Literature DB >> 23499424

Transcriptional cofactor TBLR1 controls lipid mobilization in white adipose tissue.

Maria Rohm1, Anke Sommerfeld, Daniela Strzoda, Allan Jones, Tjeerd P Sijmonsma, Gottfried Rudofsky, Christian Wolfrum, Carsten Sticht, Norbert Gretz, Maximilian Zeyda, Lukas Leitner, Peter P Nawroth, Thomas M Stulnig, Mauricio Berriel Diaz, Alexandros Vegiopoulos, Stephan Herzig.   

Abstract

Lipid mobilization (lipolysis) in white adipose tissue (WAT) critically controls lipid turnover and adiposity in humans.
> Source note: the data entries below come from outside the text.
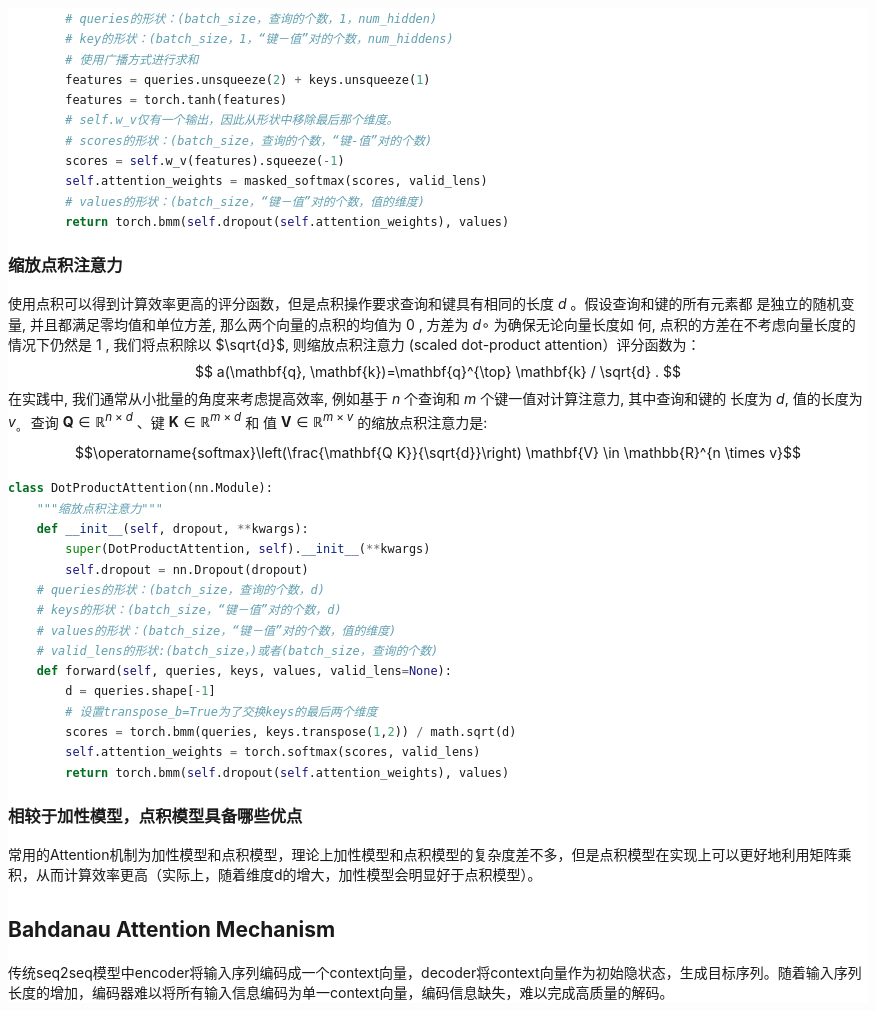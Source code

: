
 ```python
        # queries的形状：(batch_size，查询的个数，1，num_hidden)
        # key的形状：(batch_size，1，“键－值”对的个数，num_hiddens)
        # 使用广播方式进行求和
        features = queries.unsqueeze(2) + keys.unsqueeze(1)
        features = torch.tanh(features)
        # self.w_v仅有一个输出，因此从形状中移除最后那个维度。
        # scores的形状：(batch_size，查询的个数，“键-值”对的个数)
        scores = self.w_v(features).squeeze(-1)
        self.attention_weights = masked_softmax(scores, valid_lens)
        # values的形状：(batch_size，“键－值”对的个数，值的维度)
        return torch.bmm(self.dropout(self.attention_weights), values)
```

### 缩放点积注意力
使用点积可以得到计算效率更高的评分函数，但是点积操作要求查询和键具有相同的长度 $d$ 。假设查询和键的所有元素都 是独立的随机变量, 并且都满足零均值和单位方差, 那么两个向量的点积的均值为 0 , 方差为 $d \circ$ 为确保无论向量长度如 何, 点积的方差在不考虑向量长度的情况下仍然是 1 , 我们将点积除以 $\sqrt{d}$, 则缩放点积注意力 (scaled dot-product attention）评分函数为：
$$
a(\mathbf{q}, \mathbf{k})=\mathbf{q}^{\top} \mathbf{k} / \sqrt{d} .
$$
在实践中, 我们通常从小批量的角度来考虑提高效率, 例如基于 $n$ 个查询和 $m$ 个键一值对计算注意力, 其中查询和键的 长度为 $d$, 值的长度为 $v_{\text {。 }}$ 查询 $\mathbf{Q} \in \mathbb{R}^{n \times d}$ 、键 $\mathbf{K} \in \mathbb{R}^{m \times d}$ 和 值 $\mathbf{V} \in \mathbb{R}^{m \times v}$ 的缩放点积注意力是:
$$\operatorname{softmax}\left(\frac{\mathbf{Q K}}{\sqrt{d}}\right) \mathbf{V} \in \mathbb{R}^{n \times v}$$

```python
class DotProductAttention(nn.Module):
    """缩放点积注意力"""
    def __init__(self, dropout, **kwargs):
        super(DotProductAttention, self).__init__(**kwargs)
        self.dropout = nn.Dropout(dropout)
    # queries的形状：(batch_size，查询的个数，d)
    # keys的形状：(batch_size，“键－值”对的个数，d)
    # values的形状：(batch_size，“键－值”对的个数，值的维度)
    # valid_lens的形状:(batch_size，)或者(batch_size，查询的个数)
    def forward(self, queries, keys, values, valid_lens=None):
        d = queries.shape[-1]
        # 设置transpose_b=True为了交换keys的最后两个维度
        scores = torch.bmm(queries, keys.transpose(1,2)) / math.sqrt(d)
        self.attention_weights = torch.softmax(scores, valid_lens)
        return torch.bmm(self.dropout(self.attention_weights), values)
```
### 相较于加性模型，点积模型具备哪些优点
常用的Attention机制为加性模型和点积模型，理论上加性模型和点积模型的复杂度差不多，但是点积模型在实现上可以更好地利用矩阵乘积，从而计算效率更高（实际上，随着维度d的增大，加性模型会明显好于点积模型）。
## Bahdanau Attention Mechanism
传统seq2seq模型中encoder将输入序列编码成一个context向量，decoder将context向量作为初始隐状态，生成目标序列。随着输入序列长度的增加，编码器难以将所有输入信息编码为单一context向量，编码信息缺失，难以完成高质量的解码。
While the acute regulation of lipolysis has been studied in detail, the transcriptional determinants of WAT lipolytic activity remain still largely unexplored. Here we show that the genetic inactivation of transcriptional cofactor transducin beta-like-related 1(TBLR1) blunts the lipolytic response of white adipocytes through the impairment of cAMP-dependent signal transduction. Indeed, mice lacking TBLR1 in adipocytes are defective in fasting-induced lipid mobilization and, when placed on a high-fat-diet, show aggravated adiposity, glucose intolerance, and insulin resistance. TBLR1 levels are found to increase under lipolytic conditions in WAT of both human patients and mice, correlating with serum free fatty acids (FFAs). As a critical regulator of WAT cAMP signaling and lipid mobilization, proper activity of TBLR1 in adipocytes might thus represent a critical molecular checkpoint for the prevention of metabolic dysfunction in subjects with obesity-related disorders.
Copyright © 2013 Elsevier Inc. All rights reserved.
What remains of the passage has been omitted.